— Как поставишь вопрос? — спросил Щука. — Ребром или на попа?
— А за что мне Ганька залепил? — Миша потрогал шею. — Пощупайте, желвак вскочил.
— Я в тебя не хотел, — сказал я.
— Мне от этого не легче.
Бамбула почесал свою голову и сказал:
— Маленькие, что ли?
Из резинок больше в меня не стреляли, но я знал, что мои враги не успокоились. Что-нибудь замышляют. Грач не зловредный. Это все Щука. Он мастер всякие гадости придумывать.
И действительно, на предпоследнем уроке я чуть было не попался на их удочку. Хорошо, что Олег на переменке предупредил.
— У тебя в парте дрянь какая-то, — сказал он. — Шевелится.

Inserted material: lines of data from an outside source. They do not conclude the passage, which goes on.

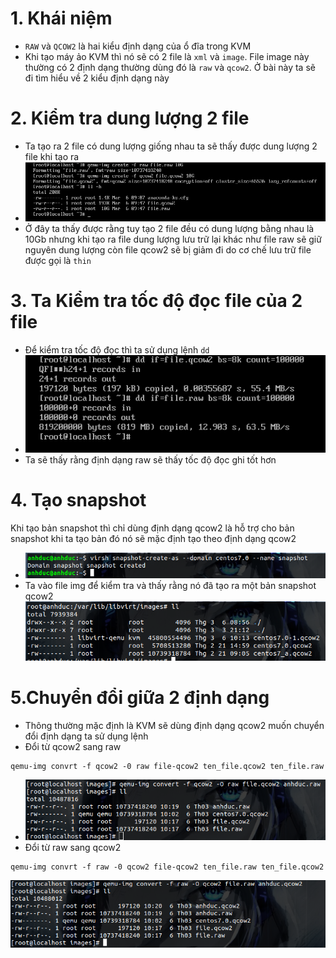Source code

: # 1. Khái niệm 
- `RAW` và `QCOW2` là hai kiểu định dạng của ổ đĩa trong KVM  
- Khi tạo máy ảo KVM thì nó sẽ có 2 file là `xml` và `image`. File image này thường có 2 định dạng thường dùng đó là `raw` và `qcow2`. Ở bài này ta sẽ đi tìm hiểu về 2 kiểu định dạng này 
# 2. Kiểm tra dung lượng 2 file
- Ta tạo ra 2 file có dung lượng giống nhau ta sẽ thấy được dung lượng 2 file khi tạo ra
- ![](https://github.com/duckmak14/linux/blob/master/KVM/Anh/Screenshot%20from%202019-03-06%2009-48-15.png)
- Ở đây ta thấy được rằng tuy tạo 2 file đều có dung lượng bằng nhau là 10Gb nhưng khi tạo ra file dung lượng lưu trữ lại khác như file raw sẽ giữ nguyên dung lượng còn file qcow2 sẽ bị giảm đi do cơ chế  lưu trữ file được gọi là `thin`
# 3. Ta Kiểm tra tốc độ đọc file của 2 file 
- Để kiểm tra tốc độ đọc thì ta sử dụng lệnh `dd`
- ![](https://github.com/duckmak14/linux/blob/master/KVM/Anh/Screenshot%20from%202019-03-06%2009-51-34.png)
- Ta sẽ thấy rằng định dạng raw sẽ thấy tốc độ đọc ghi tốt hơn 
# 4. Tạo snapshot
Khi tạo bản snapshot thì chỉ dùng định dạng qcow2 là hỗ trợ cho bản snapshot khi ta tạo bản đó nó sẽ mặc định tạo theo định dạng qcow2
- ![](https://github.com/duckmak14/linux/blob/master/KVM/Anh/Screenshot%20from%202019-03-06%2010-09-18.png)
- Ta vào file img để kiểm tra và thấy rằng nó đã tạo ra một bản snapshot qcow2 
![](https://github.com/duckmak14/linux/blob/master/KVM/Anh/Screenshot%20from%202019-03-06%2010-14-13.png)
# 5.Chuyển đổi giữa 2 định dạng
- Thông thường mặc định là KVM sẽ dùng định dạng qcow2 muốn chuyển đổi định dạng ta sử dụng lệnh 
- Đổi từ qcow2 sang raw
```
qemu-img convrt -f qcow2 -0 raw file-qcow2 ten_file.qcow2 ten_file.raw
```
- ![](https://github.com/duckmak14/linux/blob/master/KVM/Anh/Screenshot%20from%202019-03-06%2010-19-48.png)
- Đổi từ raw sang qcow2
```
qemu-img convrt -f raw -0 qcow2 file-qcow2 ten_file.raw ten_file.qcow2
```
![](https://github.com/duckmak14/linux/blob/master/KVM/Anh/Screenshot%20from%202019-03-06%2010-20-52.png)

Я заглянул в парту и присвистнул: в парте на учебнике географии сидели четыре лягушки и пучили на меня глаза. Лягушек я тут же пересадил в портфели моих врагов: две — Щуке и две — Грачу. Они в это время упражнялись на турнике. Весь урок я сидел как на иголках: все ждал, когда лягушки дадут знать о себе. Квакать будут или еще чего-нибудь. Но им, наверное, понравилось в портфелях. Они просидели там до конца уроков и не пикнули. Так и унесли Грач и Щука лягушек домой. Какова их дальнейшая судьба, я так и не узнал. Мы ведь не разговариваем с Грачом и Щукой. Может, они до сих пор таскают лягушек из школы домой и обратно. Что Щука, что Грач не очень-то любят доставать учебники из портфелей.
Итак, Грач и Щука объявили мне войну. Что ж, посмотрим, кто победит!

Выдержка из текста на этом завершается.